Cryo-EM Reveals the Mechanochemical Cycle of Reactive Full-length Human Dynein-1

Abstract

AbstractDynein-mediated cargo transport plays pivotal roles in diverse cellular activities. Central to all these cellular processes is dynein’s ATP-dependent mechanochemical cycle. Here, we perform a systematic cryo-electron microscopic investigation of the conformational landscape of full-length human dynein-1 actively undergoing nucleotide-induced conformational changes, both on and off microtubules. Our approach reveals over 30 high-resolution structures, categorized into nine distinct states of the AAA+ motor ring. This provides a dynamic and comprehensive view of dynein throughout its mechanochemical cycle.

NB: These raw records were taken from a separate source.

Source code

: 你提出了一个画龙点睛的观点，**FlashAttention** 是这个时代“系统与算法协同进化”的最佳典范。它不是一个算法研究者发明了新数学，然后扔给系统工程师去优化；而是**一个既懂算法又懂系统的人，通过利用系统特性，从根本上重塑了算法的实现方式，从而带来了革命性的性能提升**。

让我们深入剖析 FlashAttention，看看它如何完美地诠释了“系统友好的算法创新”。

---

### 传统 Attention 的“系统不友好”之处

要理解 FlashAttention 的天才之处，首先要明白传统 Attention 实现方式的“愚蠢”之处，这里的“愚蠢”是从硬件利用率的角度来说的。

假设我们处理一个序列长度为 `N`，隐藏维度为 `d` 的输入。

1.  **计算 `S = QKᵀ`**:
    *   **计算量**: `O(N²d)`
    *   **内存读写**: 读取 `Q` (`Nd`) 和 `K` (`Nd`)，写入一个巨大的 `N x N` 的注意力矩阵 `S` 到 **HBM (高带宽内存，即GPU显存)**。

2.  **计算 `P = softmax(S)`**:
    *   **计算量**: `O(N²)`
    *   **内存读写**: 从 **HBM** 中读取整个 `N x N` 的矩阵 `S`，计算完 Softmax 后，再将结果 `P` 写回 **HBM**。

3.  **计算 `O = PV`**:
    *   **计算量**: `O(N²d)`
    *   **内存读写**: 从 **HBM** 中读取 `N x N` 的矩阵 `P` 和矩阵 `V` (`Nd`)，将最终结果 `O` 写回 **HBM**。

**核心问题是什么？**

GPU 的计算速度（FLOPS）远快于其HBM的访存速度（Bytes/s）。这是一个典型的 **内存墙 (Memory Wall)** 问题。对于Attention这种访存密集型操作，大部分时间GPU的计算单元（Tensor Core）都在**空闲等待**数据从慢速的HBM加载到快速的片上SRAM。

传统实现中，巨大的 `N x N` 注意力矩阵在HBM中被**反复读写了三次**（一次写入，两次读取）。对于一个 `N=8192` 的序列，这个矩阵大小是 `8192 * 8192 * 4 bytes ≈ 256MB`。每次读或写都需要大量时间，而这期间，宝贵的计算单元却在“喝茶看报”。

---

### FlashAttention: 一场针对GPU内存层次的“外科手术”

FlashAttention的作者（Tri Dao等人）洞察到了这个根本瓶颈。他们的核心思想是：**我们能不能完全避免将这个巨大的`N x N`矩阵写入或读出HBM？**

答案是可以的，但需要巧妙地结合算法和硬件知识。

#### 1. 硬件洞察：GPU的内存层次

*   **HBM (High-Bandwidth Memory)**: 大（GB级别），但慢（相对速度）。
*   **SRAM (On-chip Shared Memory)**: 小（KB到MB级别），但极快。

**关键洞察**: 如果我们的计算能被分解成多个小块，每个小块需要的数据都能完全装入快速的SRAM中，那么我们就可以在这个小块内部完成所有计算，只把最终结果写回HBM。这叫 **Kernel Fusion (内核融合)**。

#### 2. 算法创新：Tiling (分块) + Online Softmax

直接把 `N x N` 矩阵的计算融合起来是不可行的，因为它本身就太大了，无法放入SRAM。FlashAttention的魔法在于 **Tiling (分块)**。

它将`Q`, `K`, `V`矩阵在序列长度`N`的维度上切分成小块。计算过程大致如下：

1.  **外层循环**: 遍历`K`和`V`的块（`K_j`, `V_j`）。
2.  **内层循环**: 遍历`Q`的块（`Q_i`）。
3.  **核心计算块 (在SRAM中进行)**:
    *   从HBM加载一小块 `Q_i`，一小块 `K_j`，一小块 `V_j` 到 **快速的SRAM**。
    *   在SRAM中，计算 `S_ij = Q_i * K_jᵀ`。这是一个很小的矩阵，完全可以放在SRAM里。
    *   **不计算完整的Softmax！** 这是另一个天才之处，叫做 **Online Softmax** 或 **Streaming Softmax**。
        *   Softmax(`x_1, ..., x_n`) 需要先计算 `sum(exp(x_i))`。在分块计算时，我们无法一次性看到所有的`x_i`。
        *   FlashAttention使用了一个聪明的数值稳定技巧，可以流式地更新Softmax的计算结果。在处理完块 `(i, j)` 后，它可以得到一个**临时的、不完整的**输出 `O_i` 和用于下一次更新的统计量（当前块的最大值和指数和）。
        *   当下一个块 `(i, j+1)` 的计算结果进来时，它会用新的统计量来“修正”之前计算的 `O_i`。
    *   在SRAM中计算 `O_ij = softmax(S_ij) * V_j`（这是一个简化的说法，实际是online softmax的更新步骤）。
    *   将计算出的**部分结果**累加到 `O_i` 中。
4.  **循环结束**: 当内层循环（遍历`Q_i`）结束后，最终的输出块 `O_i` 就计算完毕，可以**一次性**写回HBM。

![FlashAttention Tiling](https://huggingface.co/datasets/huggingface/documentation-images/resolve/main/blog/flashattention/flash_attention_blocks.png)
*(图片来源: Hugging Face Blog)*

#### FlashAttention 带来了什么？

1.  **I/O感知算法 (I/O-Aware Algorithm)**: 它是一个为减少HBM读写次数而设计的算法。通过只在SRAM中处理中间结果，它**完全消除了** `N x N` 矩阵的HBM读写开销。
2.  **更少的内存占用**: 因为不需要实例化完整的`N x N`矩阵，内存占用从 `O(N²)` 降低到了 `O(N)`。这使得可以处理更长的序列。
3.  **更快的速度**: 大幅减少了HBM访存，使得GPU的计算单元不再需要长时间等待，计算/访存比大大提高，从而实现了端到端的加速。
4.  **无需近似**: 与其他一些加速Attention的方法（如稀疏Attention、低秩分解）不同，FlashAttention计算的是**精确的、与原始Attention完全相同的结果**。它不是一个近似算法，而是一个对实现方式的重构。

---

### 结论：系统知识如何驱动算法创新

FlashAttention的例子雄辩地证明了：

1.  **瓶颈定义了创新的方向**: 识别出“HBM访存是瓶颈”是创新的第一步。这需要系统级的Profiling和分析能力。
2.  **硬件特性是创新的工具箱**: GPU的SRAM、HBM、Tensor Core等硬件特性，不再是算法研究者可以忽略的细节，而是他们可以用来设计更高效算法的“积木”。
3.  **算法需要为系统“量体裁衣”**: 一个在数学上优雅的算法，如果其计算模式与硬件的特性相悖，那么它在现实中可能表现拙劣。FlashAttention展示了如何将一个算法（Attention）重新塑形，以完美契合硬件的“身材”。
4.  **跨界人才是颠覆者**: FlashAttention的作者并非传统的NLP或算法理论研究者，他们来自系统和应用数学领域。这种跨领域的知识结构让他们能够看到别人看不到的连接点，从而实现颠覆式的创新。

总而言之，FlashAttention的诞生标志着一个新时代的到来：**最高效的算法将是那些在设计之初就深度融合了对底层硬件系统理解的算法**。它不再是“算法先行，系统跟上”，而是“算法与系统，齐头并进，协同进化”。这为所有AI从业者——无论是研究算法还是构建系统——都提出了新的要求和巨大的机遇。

The novel intermediate states unveil a series of important mechanistic insights into dynein function, including a ‘backdoor’ phosphate release mechanism that coordinates linker straightening, a stepwise structural basis for the bidirectional communications between ATP binding/hydrolysis and microtubule-binding affinity, and the mechanism by which microtubule binding increases ATPase activity. Our findings also lead to a sub-stantially revised model for the force-generating powerstroke, and clarify the means by which dynein achieves its unidirectional stepping on microtubules. These results substantially enhance our understanding of dynein function and provide a more complete model of its mechanochemical cycle.